Since moving in together nearly four years ago, my guy and I figured out two things that keep us both happy. I make him lunch almost every day and he makes our bed (I’ve just about forgotten how to do that by now). Second, whoever cooks dinner, the other one of us does the dishes. Even though I’m usually the one cooking and he’s doing the dishes, I’m very mindful of cutting down on the number of dishes, especially pots and pans. Anytime I can use one pot instead of two, I’m all in, which is what makes this one pot shrimp and rice recipe all the more amazing! Another favorite one pot meal is this peas + pasta – so, so easy!
Shrimp and rice recipes
Shrimp and rice recipes just make so much sense. It’s so easy to add great flavor to shrimp and the rice is the perfect compliment to balance out the flavor. I used a wild rice blend in this recipe because it looked so pretty. You could easily use white rice or brown rice.

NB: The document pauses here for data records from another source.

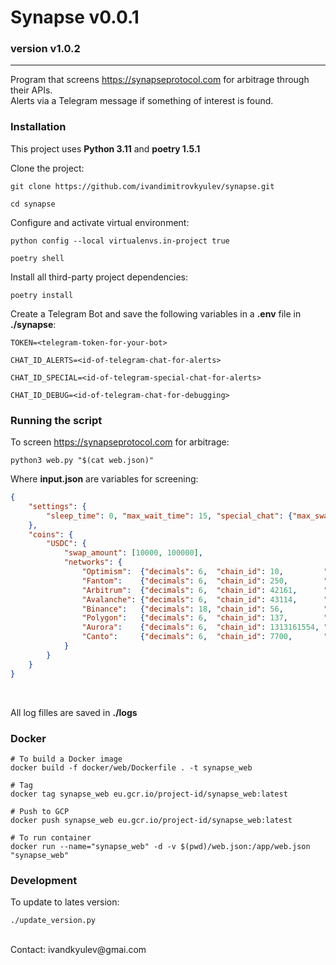 Synapse v0.0.1
=======================================================================================================================
### version v1.0.2

-----------------------------------------------------------------------------------------------------------------------

Program that screens https://synapseprotocol.com for arbitrage through their APIs.
<br>
Alerts via a Telegram message if something of interest is found.


### Installation

This project uses **Python 3.11** and **poetry 1.5.1**

Clone the project:
```
git clone https://github.com/ivandimitrovkyulev/synapse.git

cd synapse
```

Configure and activate virtual environment:

```shell
python config --local virtualenvs.in-project true

poetry shell
```

Install all third-party project dependencies:
```shell
poetry install
```

Create a Telegram Bot and save the following variables in a **.env** file in **./synapse**:
```dotenv
TOKEN=<telegram-token-for-your-bot>

CHAT_ID_ALERTS=<id-of-telegram-chat-for-alerts>

CHAT_ID_SPECIAL=<id-of-telegram-special-chat-for-alerts>

CHAT_ID_DEBUG=<id-of-telegram-chat-for-debugging>
```


### Running the script

To screen https://synapseprotocol.com for arbitrage:
```shell
python3 web.py "$(cat web.json)"
```

Where **input.json** are variables for screening:
```json
{   
    "settings": {
        "sleep_time": 0, "max_wait_time": 15, "special_chat": {"max_swap_amount": 10000, "coins": ["USDC"]}
    },
    "coins": {
        "USDC": {
            "swap_amount": [10000, 100000],
            "networks": {
                "Optimism":  {"decimals": 6,  "chain_id": 10,         "token": "USDC", "arbitrage": 30},
                "Fantom":    {"decimals": 6,  "chain_id": 250,        "token": "USDC", "arbitrage": 30},
                "Arbitrum":  {"decimals": 6,  "chain_id": 42161,      "token": "USDC", "arbitrage": 30},
                "Avalanche": {"decimals": 6,  "chain_id": 43114,      "token": "USDC", "arbitrage": 30},
                "Binance":   {"decimals": 18, "chain_id": 56,         "token": "USDC", "arbitrage": 30},
                "Polygon":   {"decimals": 6,  "chain_id": 137,        "token": "USDC", "arbitrage": 30},
                "Aurora":    {"decimals": 6,  "chain_id": 1313161554, "token": "USDC", "arbitrage": 30},
                "Canto":     {"decimals": 6,  "chain_id": 7700,       "token": "USDC", "arbitrage": 30}
            }
        }
    }
}
```
<br>

All log filles are saved in **./logs**


### Docker

```shell
# To build a Docker image
docker build -f docker/web/Dockerfile . -t synapse_web

# Tag
docker tag synapse_web eu.gcr.io/project-id/synapse_web:latest

# Push to GCP
docker push synapse_web eu.gcr.io/project-id/synapse_web:latest

# To run container
docker run --name="synapse_web" -d -v $(pwd)/web.json:/app/web.json "synapse_web"
```

### Development
To update to lates version:
```shell
./update_version.py
```

<br>
Contact: ivandkyulev@gmai.com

After making the recipe, I realized I could have added more greens to the pan. Ya know I didn’t complain too much. The crispy pancetta bits in the rice were a welcome treat and the flavor of the shrimp was spot on.
You could absolutely use bacon if that suits your fancy/you have it on hand. I prefer the flavor and thicker cut of pancetta, but the flavor addition will be great either way! I’m not sure exactly what cuisine this was inspired by (I’m thinking Southern), but I love it either way!!
ONE POT SHRIMP + RICE
My husband very kindly does the dishes when I make dinner. No matter who's doing the dirty work, however, I love saving on pots and pans to clean. This one-pot recipe is packed full of flavor and all the magic happens in just one dutch oven!
- 5 oz. diced pancetta or bacon
- 2 cups broth
- 1 cup wild rice medley
- 2 tablespoons olive oil divided
- 5-6 cups kale chopped
- 1/4 teaspoon chili flakes
- salt and pepper
- 3/4 lb raw shrimp
- Over medium heat, cook pancetta until crispy, mixing around frequently (approximately 10-12 minutes). Remove from heat.
- Spoon pancetta onto paper towel-lined serving dish. Add a few tablespoons of chicken broth to pot. Beware of steam. With wooden spoon, scrape crispy pancetta pieces from bottom of pan.
- Return pot to high heat. Add remaining broth and rice. Bring to boil. Reduce heat to low. Cover and simmer thirty minutes, until liquid is absorbed.
- Meanwhile, prep shrimp - remove shells if not shelled. Pat dry with paper towel. Season both sides of shrimp with salt and pepper.
- Remove rice from heat. Let sit five minutes. Add pancetta to rice. Remove rice and pancetta to serving dish.
- Heat one tablespoon olive oil over medium heat. Add kale, chili flakes, and 1/2 teaspoon each salt and pepper. Saute kale 2-3 minutes until oil is absorbed. Cover. Simmer 2-3 minutes. Spoon kale over rice mixture.
- Heat one tablespoon olive oil over medium heat. Add shrimp in a single layer. Cook 2-3 minutes per side until completely pink. Place shrimp over kale.